[Rendered images with source text]
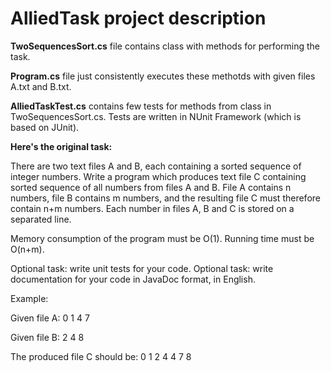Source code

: # AlliedTask project description

**TwoSequencesSort.cs** file contains class with methods for performing the task. 

**Program.cs** file just consistently executes these methotds with given files A.txt and B.txt.

**AlliedTaskTest.cs** contains few tests for methods from class in TwoSequencesSort.cs. Tests are written in NUnit Framework (which is based on JUnit).

**Here's the original task:**

There are two text files A and B, each containing a sorted sequence of integer numbers.
Write a program which produces text file C containing sorted sequence of all numbers from files A and B.
File A contains n numbers, file B contains m numbers, and the resulting file C must therefore contain n+m numbers. 
Each number in files A, B and C is stored on a separated line.

Memory consumption of the program must be O(1). Running time must be O(n+m).

Optional task: write unit tests for your code.
Optional task: write documentation for your code in JavaDoc format, in English.

Example:

Given file A:
0
1
4
7

Given file B:
2
4
8

The produced file C should be:
0
1
2
4
4
7
8
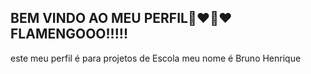 ## BEM VINDO AO MEU PERFIL🖤❤🖤❤ FLAMENGOOO!!!!!

este meu perfil é para projetos de Escola 
meu nome é Bruno Henrique 
<!--
**meupc2024/meupc2024** is a ✨ _special_ ✨ repository because its `README.md` (this file) appears on your GitHub profile.



-
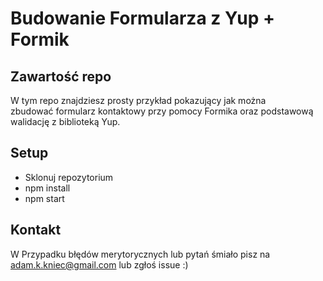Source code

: # Budowanie Formularza z Yup + Formik

## Zawartość repo

W tym repo znajdziesz prosty przykład pokazujący jak można zbudować formularz kontaktowy przy pomocy Formika oraz podstawową walidację z biblioteką Yup.

## Setup

- Sklonuj repozytorium
- npm install
- npm start

## Kontakt

W Przypadku błędów merytorycznych lub pytań śmiało pisz na adam.k.kniec@gmail.com lub zgłoś issue :)

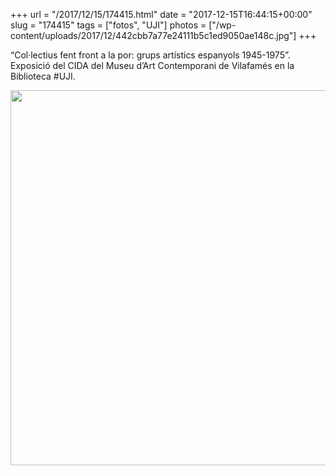 +++
url = "/2017/12/15/174415.html"
date = "2017-12-15T16:44:15+00:00"
slug = "174415"
tags = ["fotos", "UJI"]
photos = ["/wp-content/uploads/2017/12/442cbb7a77e24111b5c1ed9050ae148c.jpg"]
+++

“Col·lectius fent front a la por: grups artístics espanyols 1945-1975”. Exposició del CIDA del Museu d’Art Contemporani de Vilafamés en la Biblioteca #UJI.

<img src="/wp-content/uploads/2017/12/442cbb7a77e24111b5c1ed9050ae148c.jpg" width="600" height="600" />
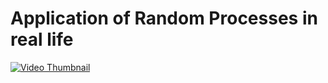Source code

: # Application of Random Processes in real life

[![Video Thumbnail](https://img.youtube.com/vi/ts9lsA_WT1Y/0.jpg)](https://www.youtube.com/watch?v=ts9lsA_WT1Y)




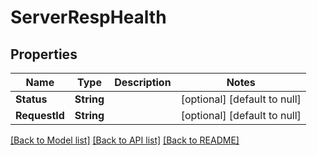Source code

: # ServerRespHealth
## Properties

Name | Type | Description | Notes
------------ | ------------- | ------------- | -------------
**Status** | **String** |  | [optional] [default to null]
**RequestId** | **String** |  | [optional] [default to null]

[[Back to Model list]](../README.md#documentation-for-models) [[Back to API list]](../README.md#documentation-for-api-endpoints) [[Back to README]](../README.md)

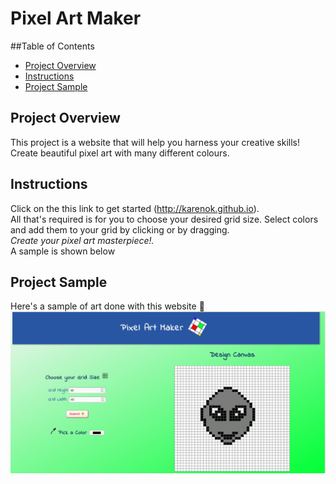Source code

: # Pixel Art Maker

##Table of Contents

* [Project Overview](#overview)
* [Instructions](#instructions)
* [Project Sample](#sample)


## <a name="overview"></a> Project Overview
This project is a website that will help you harness your creative skills! Create beautiful pixel art with many different colours.

## <a name="instructions"></a>  Instructions
Click on the this link to get started (http://karenok.github.io). <br />
All that's required is for you to choose your desired grid size. Select colors and add them to your grid by clicking or by dragging. <br /> *Create your pixel art masterpiece!.*  <br /> A sample is shown below

## <a name="sample"></a> Project Sample
 Here's a sample of art done with this website 🙂
![Project Sample](./images/Sample.png)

## Exercise objective
When you copy the data above, keep each line exact and omit the pictures.

## Response area
Source code

: # AlliedTask project description

**TwoSequencesSort.cs** file contains class with methods for performing the task. 

**Program.cs** file just consistently executes these methotds with given files A.txt and B.txt.

**AlliedTaskTest.cs** contains few tests for methods from class in TwoSequencesSort.cs. Tests are written in NUnit Framework (which is based on JUnit).

**Here's the original task:**

There are two text files A and B, each containing a sorted sequence of integer numbers.
Write a program which produces text file C containing sorted sequence of all numbers from files A and B.
File A contains n numbers, file B contains m numbers, and the resulting file C must therefore contain n+m numbers. 
Each number in files A, B and C is stored on a separated line.

Memory consumption of the program must be O(1). Running time must be O(n+m).

Optional task: write unit tests for your code.
Optional task: write documentation for your code in JavaDoc format, in English.

Example:

Given file A:
0
1
4
7

Given file B:
2
4
8

The produced file C should be:
0
1
2
4
4
7
8
 ## BEM VINDO AO MEU PERFIL🖤❤🖤❤ FLAMENGOOO!!!!!

este meu perfil é para projetos de Escola 
meu nome é Bruno Henrique 
<!--
**meupc2024/meupc2024** is a ✨ _special_ ✨ repository because its `README.md` (this file) appears on your GitHub profile.



-
Source code

: # Budowanie Formularza z Yup + Formik

## Zawartość repo

W tym repo znajdziesz prosty przykład pokazujący jak można zbudować formularz kontaktowy przy pomocy Formika oraz podstawową walidację z biblioteką Yup.

## Setup

- Sklonuj repozytorium
- npm install
- npm start

## Kontakt

W Przypadku błędów merytorycznych lub pytań śmiało pisz na adam.k.kniec@gmail.com lub zgłoś issue :)

 +++
url = "/2017/12/15/174415.html"
date = "2017-12-15T16:44:15+00:00"
slug = "174415"
tags = ["fotos", "UJI"]
photos = ["/wp-content/uploads/2017/12/442cbb7a77e24111b5c1ed9050ae148c.jpg"]
+++

“Col·lectius fent front a la por: grups artístics espanyols 1945-1975”. Exposició del CIDA del Museu d’Art Contemporani de Vilafamés en la Biblioteca #UJI.

<img src="/wp-content/uploads/2017/12/442cbb7a77e24111b5c1ed9050ae148c.jpg" width="600" height="600" />
Source code

: # Application of Random Processes in real life

[![Video Thumbnail](https://img.youtube.com/vi/ts9lsA_WT1Y/0.jpg)](https://www.youtube.com/watch?v=ts9lsA_WT1Y)




Source code

: # ServerRespHealth
## Properties

Name | Type | Description | Notes
------------ | ------------- | ------------- | -------------
**Status** | **String** |  | [optional] [default to null]
**RequestId** | **String** |  | [optional] [default to null]

[[Back to Model list]](../README.md#documentation-for-models) [[Back to API list]](../README.md#documentation-for-api-endpoints) [[Back to README]](../README.md)

Source code

: # Pixel Art Maker

##Table of Contents

* [Project Overview](#overview)
* [Instructions](#instructions)
* [Project Sample](#sample)


## <a name="overview"></a> Project Overview
This project is a website that will help you harness your creative skills! Create beautiful pixel art with many different colours.

## <a name="instructions"></a>  Instructions
Click on the this link to get started (http://karenok.github.io). <br />
All that's required is for you to choose your desired grid size. Select colors and add them to your grid by clicking or by dragging. <br /> *Create your pixel art masterpiece!.*  <br /> A sample is shown below

## <a name="sample"></a> Project Sample
 Here's a sample of art done with this website 🙂
![Project Sample](./images/Sample.png)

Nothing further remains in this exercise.